Exercise prompt
Please return every line of the records below that contains the word "Titarenko".

Supplied records
******
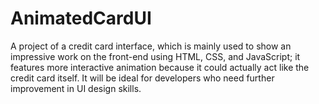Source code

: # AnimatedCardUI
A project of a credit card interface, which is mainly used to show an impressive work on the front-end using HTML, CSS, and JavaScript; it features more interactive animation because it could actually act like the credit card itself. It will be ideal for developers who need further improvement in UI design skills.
******
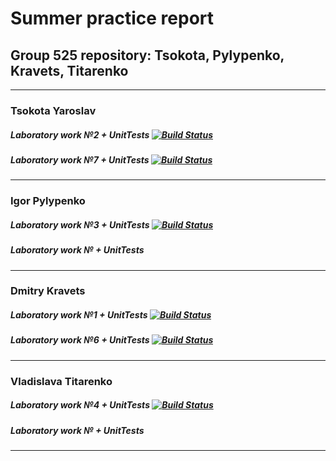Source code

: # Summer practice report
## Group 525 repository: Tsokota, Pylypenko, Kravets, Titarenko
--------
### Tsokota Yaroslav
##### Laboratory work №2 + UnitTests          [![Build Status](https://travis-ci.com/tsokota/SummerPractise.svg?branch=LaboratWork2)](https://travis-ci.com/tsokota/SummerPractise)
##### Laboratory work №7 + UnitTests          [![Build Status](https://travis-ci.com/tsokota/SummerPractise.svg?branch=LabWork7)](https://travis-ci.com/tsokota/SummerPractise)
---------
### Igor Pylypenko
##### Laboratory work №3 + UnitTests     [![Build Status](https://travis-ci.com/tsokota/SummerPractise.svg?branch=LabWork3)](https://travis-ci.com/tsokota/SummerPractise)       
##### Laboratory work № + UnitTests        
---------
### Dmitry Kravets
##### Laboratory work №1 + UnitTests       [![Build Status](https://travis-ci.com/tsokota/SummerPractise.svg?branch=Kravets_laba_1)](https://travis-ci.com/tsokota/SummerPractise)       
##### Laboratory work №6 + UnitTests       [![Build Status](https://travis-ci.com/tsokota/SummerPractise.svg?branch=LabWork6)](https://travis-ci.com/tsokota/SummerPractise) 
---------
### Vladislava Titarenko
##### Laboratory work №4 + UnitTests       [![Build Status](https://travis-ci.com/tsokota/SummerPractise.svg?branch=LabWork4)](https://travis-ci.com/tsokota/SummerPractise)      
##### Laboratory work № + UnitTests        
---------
******
Problem solution
## Group 525 repository: Tsokota, Pylypenko, Kravets, Titarenko
### Vladislava Titarenko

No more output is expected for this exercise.